Keywords

1 Introduction

Since almost all activities at the university are connected in some way to academic writing, the amount of information related to student writing is vast. New methodologies, from such areas as corpus linguistics, writing research, or academic literacy, can shed light on a range of areas relevant to university writing teaching and learning: Which are the typical genres of a certain discipline? How and what do students learn with the help of a certain genre? Which linguistic features shape the profile of a text, and to what extent are they identifiable? How do the rhetorical features that characterize academic writing differ from one discipline to another?

Academic writing teaching and corpus linguistics are increasingly joining forces in interdisciplinary approaches that analyze, evaluate, and optimize student writing (Aull 2015; Biber et al. 2007; Flowerdew 2005; Flowerdew and Forest 2015; Gotti and Giannoni 2014; Hyland 2009; Nesi and Gardner 2012; Römer and O’Donnell 2011; Swales 2004; Upton and Connor 2001). In the Romanian university context, such approaches have never been used extensively, let alone integrated.

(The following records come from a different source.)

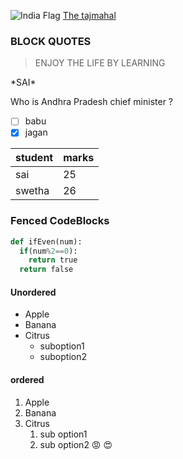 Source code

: ![India Flag](https://res.cloudinary.com/practicaldev/image/fetch/s--DoX2pFw8--/c_limit%2Cf_auto%2Cfl_progressive%2Cq_auto%2Cw_880/https://thepracticaldev.s3.amazonaws.com/i/jwymep5tm3xvcevmv5vy.png)
[The tajmahal](https://en.wikipedia.org/wiki/Taj_Mahal)
### BLOCK QUOTES
>ENJOY THE LIFE BY LEARNING

\*SAI\*


Who is Andhra Pradesh chief minister ?
- [ ] babu
- [x] jagan

student|marks
----|----
sai|25
swetha|26



### Fenced CodeBlocks

```python
def ifEven(num):
  if(num%2==0):
    return true
  return false
```

#### Unordered
* Apple
* Banana
* Citrus
   * suboption1
   * suboption2
#### ordered
1. Apple
2. Banana
3. Citrus
    1. sub option1
    2. sub option2
:rage:
:heart_eyes:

2 The Context: Academic Writing in Romania

Since the Fall of Communism, Romania has gone through a long process of transition from the Stalinist norms in education to new developments in higher education that were developed in Western countries (see also chapters “Academic writing at Babeș-Bolyai University. A Case Study”, “Institutional Writing Support in Romania: Setting Up a Writing Center at the West University of Timișoara”, and “Perceptions About “Good Writing” and “Writing Competences” in Romanian Academic Writing Practices: A Questionnaire Study”). In 25 years of continuous reforms in higher education, connected with the rise in number of disciplines and specializations (Chitez 2014, pp. 21–23) and the growing importance of English, the necessity of adaptation to new writing requirements emerged:

For cultures such as Italy and Romania, it is more a problem of introducing such new genres that interfere less with traditional ones but reach acceptance and provide a certain degree of comfort for all actors. Genre awareness and a deeper understanding of what genres accomplish in education are factors that supposedly play a crucial role for creating new teaching directives in the future. (Chitez and Kruse 2012, p. 175)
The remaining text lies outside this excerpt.